Life And Letters Of Maria Edgeworth/Volume 1/Letter 75

To MISS RUXTON.

December 1809.

I have spent five delightful days at Sonna and Pakenham Hall. Mrs. Tuite's kindness and Mr. Chenevix's various anecdotes, French and Spanish, delighted us at Sonna; and you know the various charms both for the head and heart at Pakenham Hall.
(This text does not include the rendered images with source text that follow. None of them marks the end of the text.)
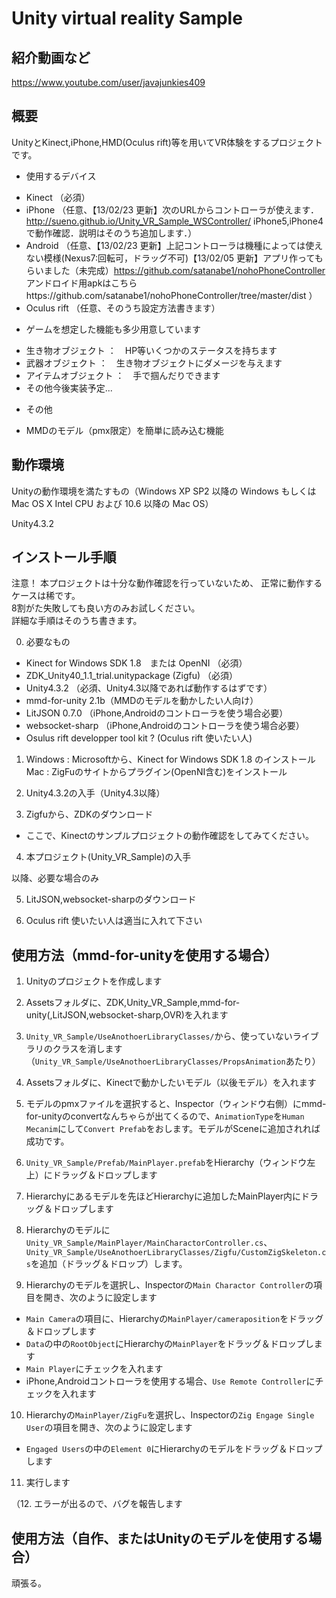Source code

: # Unity virtual reality Sample

## 紹介動画など

https://www.youtube.com/user/javajunkies409

## 概要

UnityとKinect,iPhone,HMD(Oculus rift)等を用いてVR体験をするプロジェクトです。  
  
- 使用するデバイス
 + Kinect	（必須）
 + iPhone	（任意、【13/02/23 更新】次のURLからコントローラが使えます．http://sueno.github.io/Unity_VR_Sample_WSController/
 iPhone5,iPhone4で動作確認．説明はそのうち追加します．）
 + Android	（任意、【13/02/23 更新】上記コントローラは機種によっては使えない模様(Nexus7:回転可，ドラッグ不可)【13/02/05 更新】アプリ作ってもらいました（未完成）https://github.com/satanabe1/nohoPhoneController
 			アンドロイド用apkはこちらhttps://github.com/satanabe1/nohoPhoneController/tree/master/dist
 			）
 + Oculus rift	（任意、そのうち設定方法書きます）

- ゲームを想定した機能も多少用意しています  
 + 生き物オブジェクト	：　HP等いくつかのステータスを持ちます
 + 武器オブジェクト	：　生き物オブジェクトにダメージを与えます
 + アイテムオブジェクト	：　手で掴んだりできます
 + その他今後実装予定...
  
- その他
 + MMDのモデル（pmx限定）を簡単に読み込む機能

## 動作環境

Unityの動作環境を満たすもの（Windows XP SP2 以降の Windows もしくは Mac OS X Intel CPU および 10.6 以降の Mac OS）
  
Unity4.3.2  
  
## インストール手順

注意！
本プロジェクトは十分な動作確認を行っていないため、
正常に動作するケースは稀です。  
8割がた失敗しても良い方のみお試しください。  
詳細な手順はそのうち書きます。  

0. 必要なもの
 + Kinect for Windows SDK 1.8　または OpenNI	（必須）
 + ZDK_Unity40_1.1_trial.unitypackage (Zigfu)		 （必須）
 + Unity4.3.2		 （必須、Unity4.3以降であれば動作するはずです）
 + mmd-for-unity 2.1b（MMDのモデルを動かしたい人向け）
 + LitJSON 0.7.0	 （iPhone,Androidのコントローラを使う場合必要）
 + websocket-sharp	 （iPhone,Androidのコントローラを使う場合必要）
 + Osulus rift developper tool kit ? (Oculus rift 使いたい人)

1. Windows : Microsoftから、Kinect for Windows SDK 1.8 のインストール  
	Mac : ZigFuのサイトからプラグイン(OpenNI含む)をインストール

2. Unity4.3.2の入手（Unity4.3以降）

3. Zigfuから、ZDKのダウンロード
 + ここで、Kinectのサンプルプロジェクトの動作確認をしてみてください。

4. 本プロジェクト(Unity_VR_Sample)の入手
  
以降、必要な場合のみ  
  
5. LitJSON,websocket-sharpのダウンロード

6. Oculus rift 使いたい人は適当に入れて下さい

## 使用方法（mmd-for-unityを使用する場合）

1. Unityのプロジェクトを作成します

2. Assetsフォルダに、ZDK,Unity_VR_Sample,mmd-for-unity(,LitJSON,websocket-sharp,OVR)を入れます

3. `Unity_VR_Sample/UseAnothoerLibraryClasses/`から、使っていないライブラリのクラスを消します
	（`Unity_VR_Sample/UseAnothoerLibraryClasses/PropsAnimation`あたり）

4. Assetsフォルダに、Kinectで動かしたいモデル（以後モデル）を入れます

5. モデルのpmxファイルを選択すると、Inspector（ウィンドウ右側）にmmd-for-unityのconvertなんちゃらが出てくるので、`AnimationType`を`Human Mecanim`にして`Convert Prefab`をおします。モデルがSceneに追加されれば成功です。

6. `Unity_VR_Sample/Prefab/MainPlayer.prefab`をHierarchy（ウィンドウ左上）にドラッグ＆ドロップします

7. Hierarchyにあるモデルを先ほどHierarchyに追加したMainPlayer内にドラッグ＆ドロップします

8. Hierarchyのモデルに`Unity_VR_Sample/MainPlayer/MainCharactorController.cs`、`Unity_VR_Sample/UseAnothoerLibraryClasses/Zigfu/CustomZigSkeleton.cs`を追加（ドラッグ＆ドロップ）します。

9. Hierarchyのモデルを選択し、Inspectorの`Main Charactor Controller`の項目を開き、次のように設定します
 + `Main Camera`の項目に、Hierarchyの`MainPlayer/cameraposition`をドラッグ＆ドロップします
 + `Data`の中の`RootObject`にHierarchyの`MainPlayer`をドラッグ＆ドロップします
 + `Main Player`にチェックを入れます
 + iPhone,Androidコントローラを使用する場合、`Use Remote Controller`にチェックを入れます

10. Hierarchyの`MainPlayer/ZigFu`を選択し、Inspectorの`Zig Engage Single User`の項目を開き、次のように設定します
 + `Engaged Users`の中の`Element 0`にHierarchyのモデルをドラッグ＆ドロップします

11. 実行します

（12. エラーが出るので、バグを報告します

## 使用方法（自作、またはUnityのモデルを使用する場合）

頑張る。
I have just been reading, for the fourth time, I believe, The Simple Story, which I intended this time to read as a critic, that I might write to Mrs. Inchbald about it; but I was so carried away by it that I was totally incapable of thinking of Mrs. Inchbald or anything but Miss Milner and Doriforth, who appeared to me real persons whom I saw and heard, and who had such power to interest me, that I cried my eyes almost out before I came to the end of the story: I think it the most pathetic and the most powerfully interesting tale I ever read. I was obliged to go from it to correct Belinda for Mrs. Barbauld, who is going to insert it in her collection of novels, with a preface; and I really was so provoked with the cold tameness of that stick or stone Belinda, that I could have torn the pages to pieces: and really, I have not the heart or the patience to correct her. As the hackney coachman said, "Mend you! better make a new one."